__YOUR ASSIGNMENT__. Of the lines below, report only those that contain "quickstart".
-- RECORDS FOR THE EXERCISE follows --
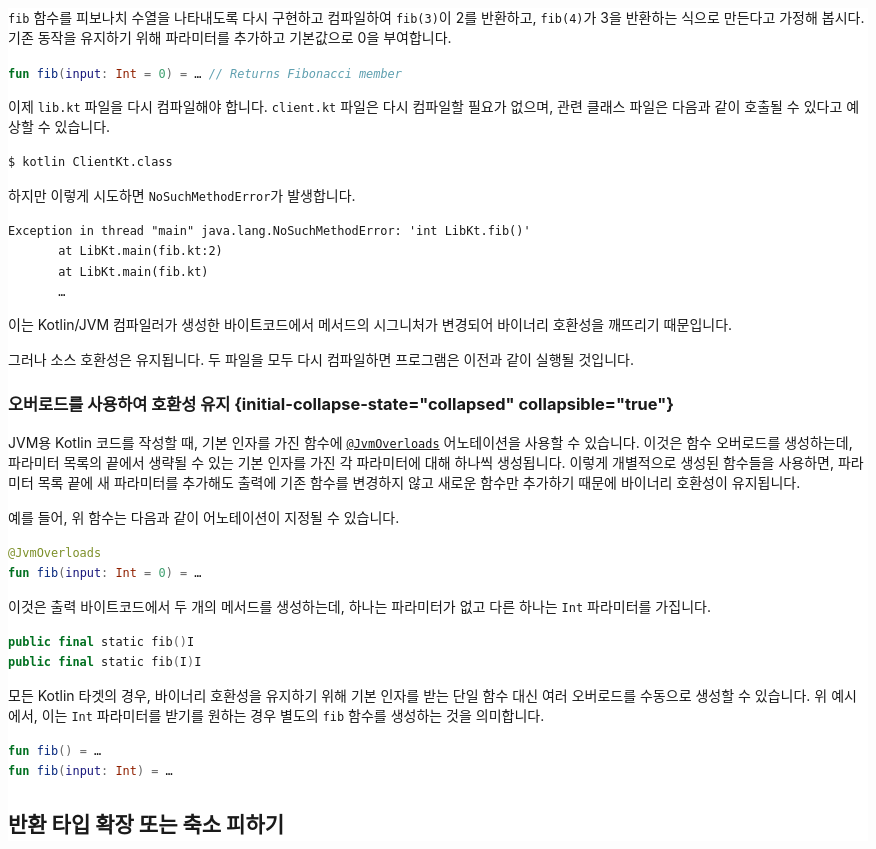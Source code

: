 `fib` 함수를 피보나치 수열을 나타내도록 다시 구현하고 컴파일하여 `fib(3)`이 2를 반환하고, `fib(4)`가 3을 반환하는 식으로 만든다고 가정해 봅시다.
기존 동작을 유지하기 위해 파라미터를 추가하고 기본값으로 0을 부여합니다.

```kotlin
fun fib(input: Int = 0) = … // Returns Fibonacci member
```

이제 `lib.kt` 파일을 다시 컴파일해야 합니다. `client.kt` 파일은 다시 컴파일할 필요가 없으며, 관련 클래스 파일은 다음과 같이 호출될 수 있다고 예상할 수 있습니다.

```shell
$ kotlin ClientKt.class
```

하지만 이렇게 시도하면 `NoSuchMethodError`가 발생합니다.

```text
Exception in thread "main" java.lang.NoSuchMethodError: 'int LibKt.fib()'
       at LibKt.main(fib.kt:2)
       at LibKt.main(fib.kt)
       …
```

이는 Kotlin/JVM 컴파일러가 생성한 바이트코드에서 메서드의 시그니처가 변경되어 바이너리 호환성을 깨뜨리기 때문입니다.

그러나 소스 호환성은 유지됩니다. 두 파일을 모두 다시 컴파일하면 프로그램은 이전과 같이 실행될 것입니다.

### 오버로드를 사용하여 호환성 유지 {initial-collapse-state="collapsed" collapsible="true"}

JVM용 Kotlin 코드를 작성할 때, 기본 인자를 가진 함수에 [`@JvmOverloads`](https://kotlinlang.org/api/latest/jvm/stdlib/kotlin.jvm/-jvm-overloads/) 어노테이션을 사용할 수 있습니다.
이것은 함수 오버로드를 생성하는데, 파라미터 목록의 끝에서 생략될 수 있는 기본 인자를 가진 각 파라미터에 대해 하나씩 생성됩니다.
이렇게 개별적으로 생성된 함수들을 사용하면, 파라미터 목록 끝에 새 파라미터를 추가해도 출력에 기존 함수를 변경하지 않고 새로운 함수만 추가하기 때문에 바이너리 호환성이 유지됩니다.

예를 들어, 위 함수는 다음과 같이 어노테이션이 지정될 수 있습니다.

```kotlin
@JvmOverloads
fun fib(input: Int = 0) = …
```

이것은 출력 바이트코드에서 두 개의 메서드를 생성하는데, 하나는 파라미터가 없고 다른 하나는 `Int` 파라미터를 가집니다.

```kotlin
public final static fib()I
public final static fib(I)I
```

모든 Kotlin 타겟의 경우, 바이너리 호환성을 유지하기 위해 기본 인자를 받는 단일 함수 대신 여러 오버로드를 수동으로 생성할 수 있습니다. 위 예시에서, 이는 `Int` 파라미터를 받기를 원하는 경우 별도의 `fib` 함수를 생성하는 것을 의미합니다.

```kotlin
fun fib() = … 
fun fib(input: Int) = …
```

## 반환 타입 확장 또는 축소 피하기
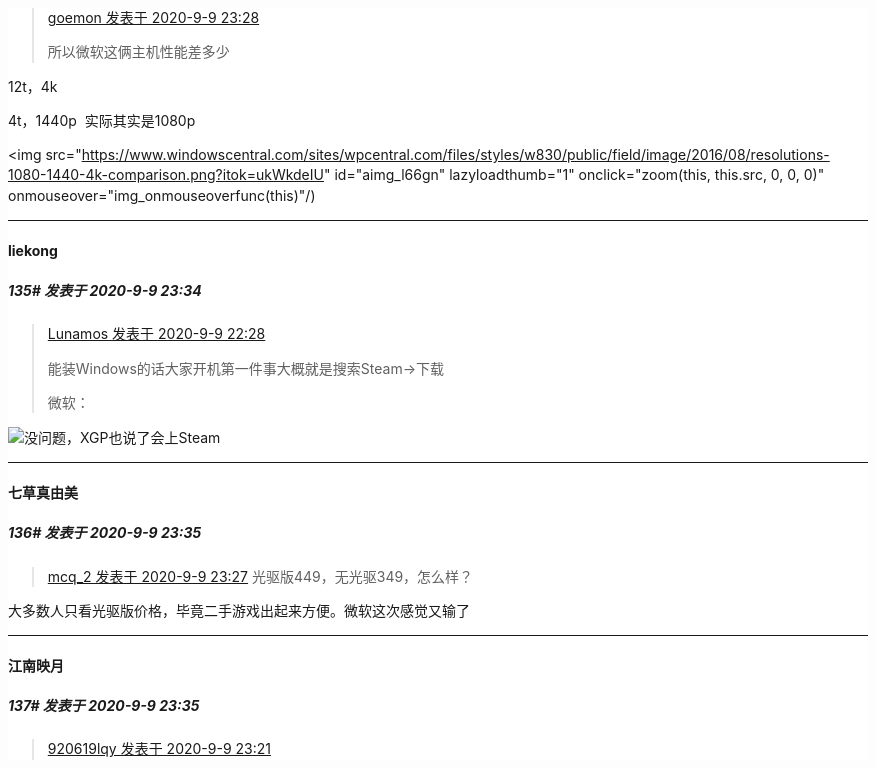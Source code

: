 

<blockquote><a href="httphttps://bbs.saraba1st.com/2b/forum.php?mod=redirect&amp;goto=findpost&amp;pid=48691331&amp;ptid=1959088" target="_blank">goemon 发表于 2020-9-9 23:28</a>

所以微软这俩主机性能差多少</blockquote>
12t，4k

4t，1440p  实际其实是1080p

<img src="https://www.windowscentral.com/sites/wpcentral.com/files/styles/w830/public/field/image/2016/08/resolutions-1080-1440-4k-comparison.png?itok=ukWkdeIU" id="aimg_l66gn" lazyloadthumb="1" onclick="zoom(this, this.src, 0, 0, 0)" onmouseover="img_onmouseoverfunc(this)"/)







-----

####  liekong  
##### 135#       发表于 2020-9-9 23:34



<blockquote><a href="httphttps://bbs.saraba1st.com/2b/forum.php?mod=redirect&amp;goto=findpost&amp;pid=48690761&amp;ptid=1959088" target="_blank">Lunamos 发表于 2020-9-9 22:28</a>

能装Windows的话大家开机第一件事大概就是搜索Steam-&gt;下载

微软：</blockquote>
<img src="https://static.saraba1st.com/image/smiley/face2017/053.png" referrerpolicy="no-referrer">没问题，XGP也说了会上Steam







-----

####  七草真由美  
##### 136#       发表于 2020-9-9 23:35



<blockquote><a href="httphttps://bbs.saraba1st.com/2b/forum.php?mod=redirect&amp;goto=findpost&amp;pid=48691314&amp;ptid=1959088" target="_blank">mcq_2 发表于 2020-9-9 23:27</a>
光驱版449，无光驱349，怎么样？</blockquote>
大多数人只看光驱版价格，毕竟二手游戏出起来方便。微软这次感觉又输了







-----

####  江南映月  
##### 137#       发表于 2020-9-9 23:35



<blockquote><a href="httphttps://bbs.saraba1st.com/2b/forum.php?mod=redirect&amp;goto=findpost&amp;pid=48691265&amp;ptid=1959088" target="_blank">920619lqy 发表于 2020-9-9 23:21</a>
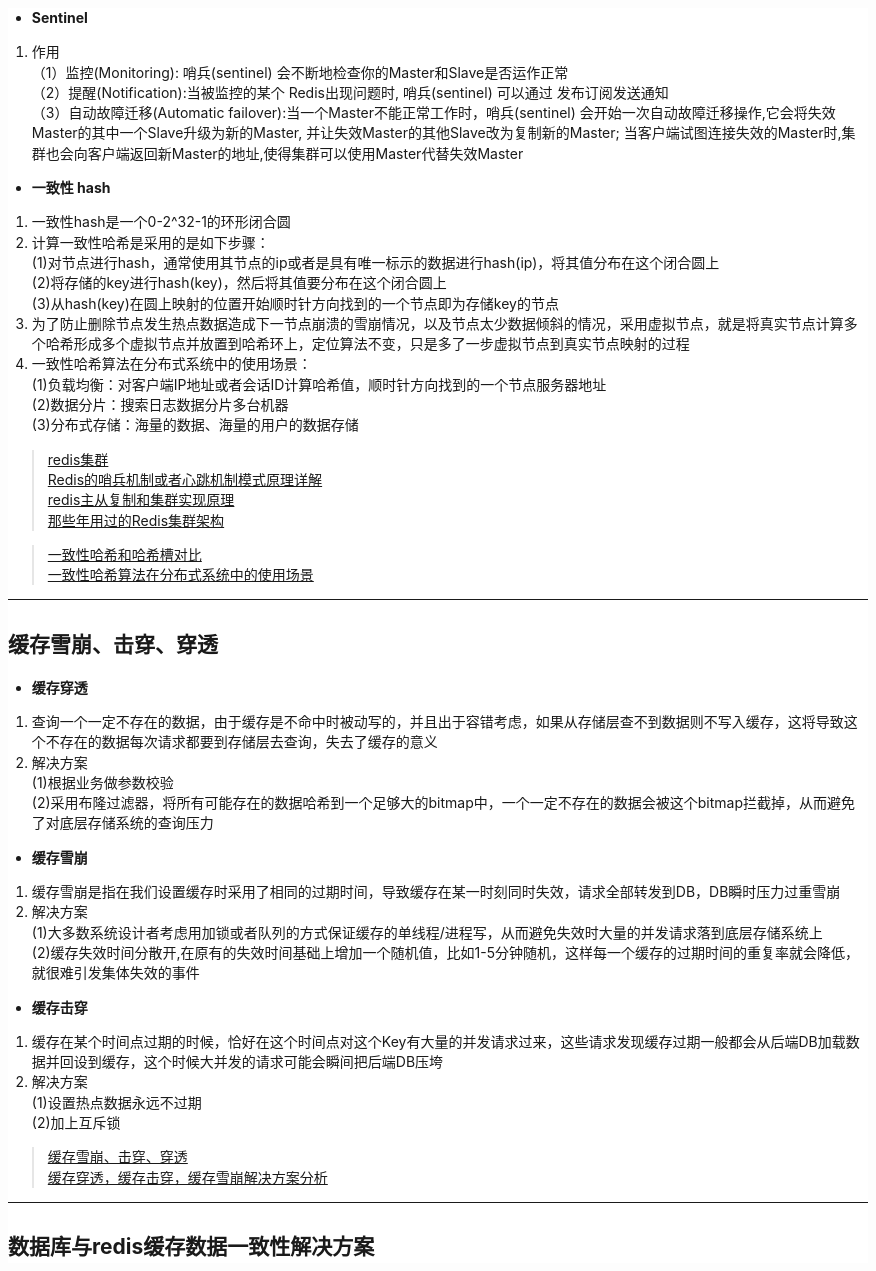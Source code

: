 - **Sentinel**
1. 作用   
（1）监控(Monitoring): 哨兵(sentinel) 会不断地检查你的Master和Slave是否运作正常   
（2）提醒(Notification):当被监控的某个 Redis出现问题时, 哨兵(sentinel) 可以通过 发布订阅发送通知   
（3）自动故障迁移(Automatic failover):当一个Master不能正常工作时，哨兵(sentinel) 会开始一次自动故障迁移操作,它会将失效Master的其中一个Slave升级为新的Master, 并让失效Master的其他Slave改为复制新的Master; 当客户端试图连接失效的Master时,集群也会向客户端返回新Master的地址,使得集群可以使用Master代替失效Master

- **一致性 hash**
1. 一致性hash是一个0-2^32-1的环形闭合圆
2. 计算一致性哈希是采用的是如下步骤：   
(1)对节点进行hash，通常使用其节点的ip或者是具有唯一标示的数据进行hash(ip)，将其值分布在这个闭合圆上   
(2)将存储的key进行hash(key)，然后将其值要分布在这个闭合圆上   
(3)从hash(key)在圆上映射的位置开始顺时针方向找到的一个节点即为存储key的节点
3. 为了防止删除节点发生热点数据造成下一节点崩溃的雪崩情况，以及节点太少数据倾斜的情况，采用虚拟节点，就是将真实节点计算多个哈希形成多个虚拟节点并放置到哈希环上，定位算法不变，只是多了一步虚拟节点到真实节点映射的过程
4. 一致性哈希算法在分布式系统中的使用场景：   
(1)负载均衡：对客户端IP地址或者会话ID计算哈希值，顺时针方向找到的一个节点服务器地址   
(2)数据分片：搜索日志数据分片多台机器   
(3)分布式存储：海量的数据、海量的用户的数据存储

> [redis集群](https://www.cnblogs.com/lixinjie/p/a-key-point-of-redis-in-interview.html)   
> [Redis的哨兵机制或者心跳机制模式原理详解](https://blog.csdn.net/u012240455/article/details/81843714?depth_1-utm_source=distribute.pc_relevant.none-task&utm_source=distribute.pc_relevant.none-task)  
> [redis主从复制和集群实现原理](https://blog.csdn.net/nuli888/article/details/52136822?depth_1-utm_source=distribute.pc_relevant.none-task&utm_source=distribute.pc_relevant.none-task)   
> [那些年用过的Redis集群架构](https://www.cnblogs.com/rjzheng/p/10360619.html)

> [一致性哈希和哈希槽对比](https://www.jianshu.com/p/4163916a2a8a)   
> [一致性哈希算法在分布式系统中的使用场景](https://blog.csdn.net/m0_37609579/article/details/100901237)

---
## 缓存雪崩、击穿、穿透

- **缓存穿透**
1. 查询一个一定不存在的数据，由于缓存是不命中时被动写的，并且出于容错考虑，如果从存储层查不到数据则不写入缓存，这将导致这个不存在的数据每次请求都要到存储层去查询，失去了缓存的意义
2. 解决方案   
(1)根据业务做参数校验   
(2)采用布隆过滤器，将所有可能存在的数据哈希到一个足够大的bitmap中，一个一定不存在的数据会被这个bitmap拦截掉，从而避免了对底层存储系统的查询压力

- **缓存雪崩**
1. 缓存雪崩是指在我们设置缓存时采用了相同的过期时间，导致缓存在某一时刻同时失效，请求全部转发到DB，DB瞬时压力过重雪崩
2. 解决方案   
(1)大多数系统设计者考虑用加锁或者队列的方式保证缓存的单线程/进程写，从而避免失效时大量的并发请求落到底层存储系统上   
(2)缓存失效时间分散开,在原有的失效时间基础上增加一个随机值，比如1-5分钟随机，这样每一个缓存的过期时间的重复率就会降低，就很难引发集体失效的事件   

- **缓存击穿**
1. 缓存在某个时间点过期的时候，恰好在这个时间点对这个Key有大量的并发请求过来，这些请求发现缓存过期一般都会从后端DB加载数据并回设到缓存，这个时候大并发的请求可能会瞬间把后端DB压垮
2. 解决方案   
(1)设置热点数据永远不过期   
(2)加上互斥锁

> [缓存雪崩、击穿、穿透](https://juejin.im/post/5dbef8306fb9a0203f6fa3e2)   
> [缓存穿透，缓存击穿，缓存雪崩解决方案分析](https://blog.csdn.net/zeb_perfect/article/details/54135506)
---
## 数据库与redis缓存数据一致性解决方案
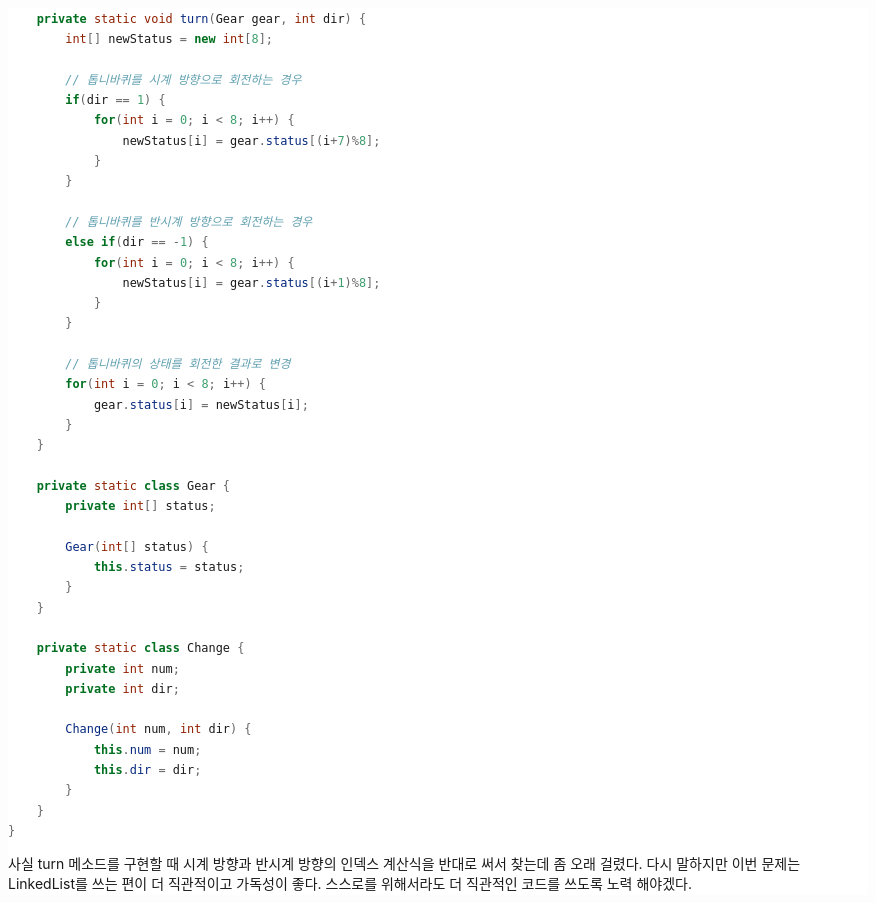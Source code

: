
 ```java
	private static void turn(Gear gear, int dir) {
		int[] newStatus = new int[8];
		
		// 톱니바퀴를 시계 방향으로 회전하는 경우
		if(dir == 1) {
			for(int i = 0; i < 8; i++) {
				newStatus[i] = gear.status[(i+7)%8];
			}
		}
		
		// 톱니바퀴를 반시계 방향으로 회전하는 경우
		else if(dir == -1) {
			for(int i = 0; i < 8; i++) {
				newStatus[i] = gear.status[(i+1)%8];
			}
		}
		
		// 톱니바퀴의 상태를 회전한 결과로 변경
		for(int i = 0; i < 8; i++) {
			gear.status[i] = newStatus[i];
		}
	}
	
	private static class Gear {
		private int[] status;
		
		Gear(int[] status) {
			this.status = status;
		}
	}
	
	private static class Change {
		private int num;
		private int dir;
		
		Change(int num, int dir) {
			this.num = num;
			this.dir = dir;
		}
	}
}
```

사실 turn 메소드를 구현할 때 시계 방향과 반시계 방향의 인덱스 계산식을 반대로 써서 찾는데 좀 오래 걸렸다. 다시 말하지만 이번 문제는 LinkedList를 쓰는 편이 더 직관적이고 가독성이 좋다. 스스로를 위해서라도 더 직관적인 코드를 쓰도록 노력 해야겠다.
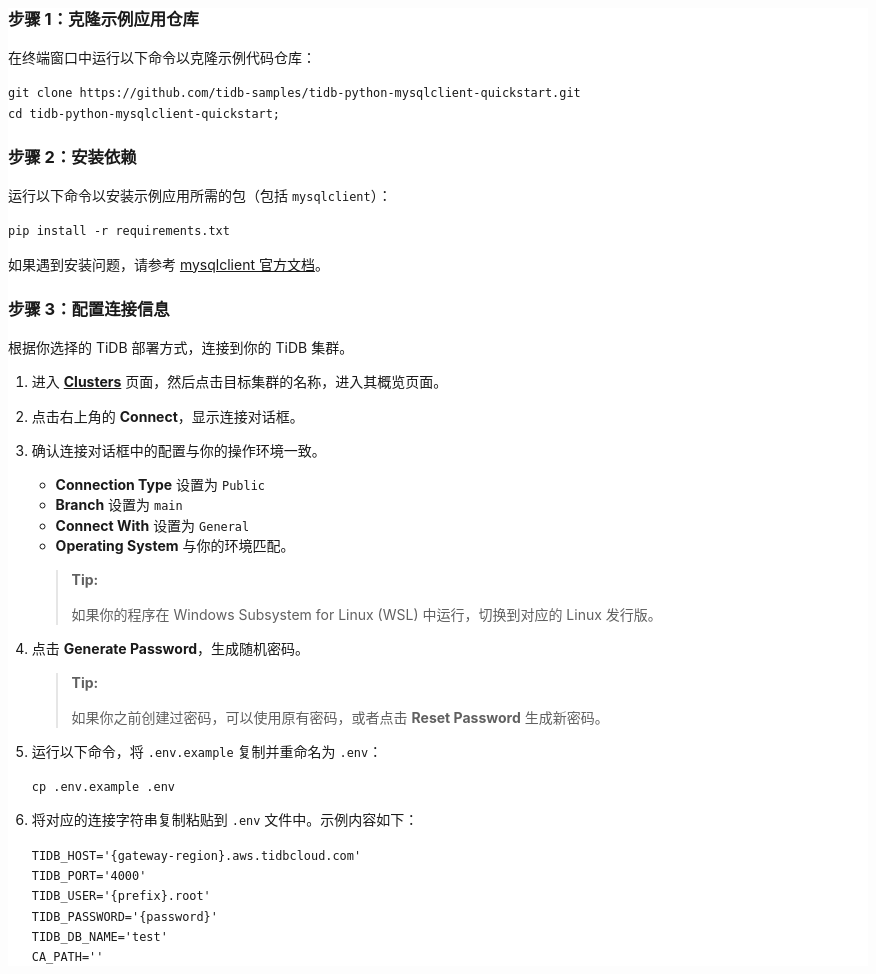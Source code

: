 ### 步骤 1：克隆示例应用仓库

在终端窗口中运行以下命令以克隆示例代码仓库：

```shell
git clone https://github.com/tidb-samples/tidb-python-mysqlclient-quickstart.git
cd tidb-python-mysqlclient-quickstart;
```

### 步骤 2：安装依赖

运行以下命令以安装示例应用所需的包（包括 `mysqlclient`）：

```shell
pip install -r requirements.txt
```

如果遇到安装问题，请参考 [mysqlclient 官方文档](https://github.com/PyMySQL/mysqlclient#install)。

### 步骤 3：配置连接信息

根据你选择的 TiDB 部署方式，连接到你的 TiDB 集群。

<SimpleTab>
<div label="{{{ .starter }}}">

1. 进入 [**Clusters**](https://tidbcloud.com/console/clusters) 页面，然后点击目标集群的名称，进入其概览页面。

2. 点击右上角的 **Connect**，显示连接对话框。

3. 确认连接对话框中的配置与你的操作环境一致。

    - **Connection Type** 设置为 `Public`
    - **Branch** 设置为 `main`
    - **Connect With** 设置为 `General`
    - **Operating System** 与你的环境匹配。

    > **Tip:**
    >
    > 如果你的程序在 Windows Subsystem for Linux (WSL) 中运行，切换到对应的 Linux 发行版。

4. 点击 **Generate Password**，生成随机密码。

    > **Tip:**
    > 
    > 如果你之前创建过密码，可以使用原有密码，或者点击 **Reset Password** 生成新密码。

5. 运行以下命令，将 `.env.example` 复制并重命名为 `.env`：

    ```shell
    cp .env.example .env
    ```

6. 将对应的连接字符串复制粘贴到 `.env` 文件中。示例内容如下：

    ```dotenv
    TIDB_HOST='{gateway-region}.aws.tidbcloud.com'
    TIDB_PORT='4000'
    TIDB_USER='{prefix}.root'
    TIDB_PASSWORD='{password}'
    TIDB_DB_NAME='test'
    CA_PATH=''
    ```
-- RECORDS FOR THE EXERCISE concluded --
__ANSWER SPACE__.
git clone https://github.com/tidb-samples/tidb-python-mysqlclient-quickstart.git
cd tidb-python-mysqlclient-quickstart;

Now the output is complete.